Coachworks Consulting’s managing director, Karl Davis

Coachworks Consulting has suggested that car dealers will be forced to adopt “guerrilla tactics” to sell new diesel-engined cars when the new 19-plate is introduced in March.

With demand for new diesels falling 29.6% in 2018 and the SMMT forecasting a further drop of 16.9% this year, Coachworks Consulting said some manufacturers are still encouraging their networks to achieve ambitious diesel targets.

Coachworks Consulting’s managing director, Karl Davis, said: “We’re seeing a lot of guerrilla tactics around diesel with dealers pre-registering these vehicles, selling them with heavy support - often at a loss - all in the hope that they eventually make some money from their back-end standards or volume bonuses from their brand partner.”

Davis believes these activities will be ramped up especially in March as dealers focus on hitting their Q1 targets.

“With diesel demand down across Europe last year many manufactures took steps to rebalance their engine mix.

"However, for those who have not, these distress actions are likely to remain in play over the course of March and the foreseeable future, particularly for those brands lacking in viable petrol, hybrid or EV alternatives,” said Davis.

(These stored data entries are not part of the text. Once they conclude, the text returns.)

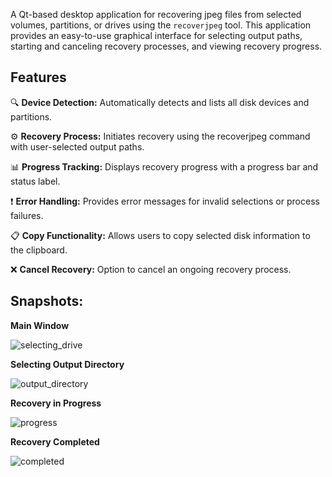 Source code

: A Qt-based desktop application for recovering jpeg files from selected volumes, partitions, or drives using the `recoverjpeg` tool. This application provides an easy-to-use graphical interface for selecting output paths, starting and canceling recovery processes, and viewing recovery progress.

## Features
🔍 **Device Detection:** Automatically detects and lists all disk devices and partitions.

⚙️ **Recovery Process:** Initiates recovery using the recoverjpeg command with user-selected output paths.

📊 **Progress Tracking:** Displays recovery progress with a progress bar and status label.

❗ **Error Handling:** Provides error messages for invalid selections or process failures.

📋 **Copy Functionality:** Allows users to copy selected disk information to the clipboard.

❌ **Cancel Recovery:** Option to cancel an ongoing recovery process.

## Snapshots:

**Main Window**

![selecting_drive](https://github.com/vrishab-singh/jpeg-recovery-tool/assets/96198045/d055c298-887f-42f2-8411-9a5ff7b3fad3)

**Selecting Output Directory**

![output_directory](https://github.com/vrishab-singh/jpeg-recovery-tool/assets/96198045/127b4b99-e0f5-4304-a757-aaa9b510e739)

**Recovery in Progress**

![progress](https://github.com/vrishab-singh/jpeg-recovery-tool/assets/96198045/99e01773-85aa-4cac-95b8-995c02653e3c)

**Recovery Completed**

![completed](https://github.com/vrishab-singh/jpeg-recovery-tool/assets/96198045/83b37d70-8606-49bc-a36a-7c018824fd65)



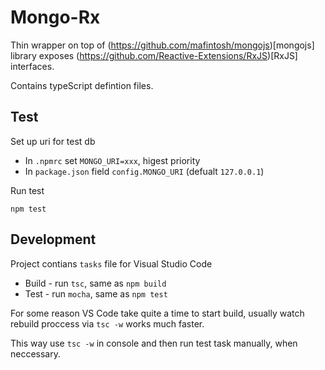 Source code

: # Mongo-Rx

Thin wrapper on top of (https://github.com/mafintosh/mongojs)[mongojs] library 
exposes (https://github.com/Reactive-Extensions/RxJS)[RxJS] interfaces.

Contains typeScript defintion files. 

## Test

Set up uri for test db 

+ In `.npmrc` set `MONGO_URI=xxx`, higest priority
+ In `package.json` field `config.MONGO_URI` (defualt `127.0.0.1`)

Run test
 
`npm test`

## Development

Project contians `tasks` file for Visual Studio Code

+ Build - run `tsc`, same as `npm build`
+ Test - run `mocha`, same as `npm test`

For some reason VS Code take quite a time to start build,
usually watch rebuild proccess via `tsc -w` works much faster.

This way use `tsc -w` in console and then run test task manually,
when neccessary.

Davis said some brands have already addressed the issue with fast start bonuses aimed at incentivising diesel sales during the earlier part of the Q1 trading period.

“The switched on OEMs and their retailers will be entering this all-important sales period with their eyes open and fast start bonuses in place to get the job done early in the month, as an overly conservative approach is likely to cost a great deal more if action is delayed until the end of the period.

“At times like this it is best to take a hit on the chassis profit and then try and claw back the difference through other trading options.

"There is a place for guerrilla tactics and fast start bonuses are certainly a tried and tested way to incentivise dealers and hopefully alleviate some of the pain being felt by OEMs and retailers due to the falling demand for new diesels,” said Davis.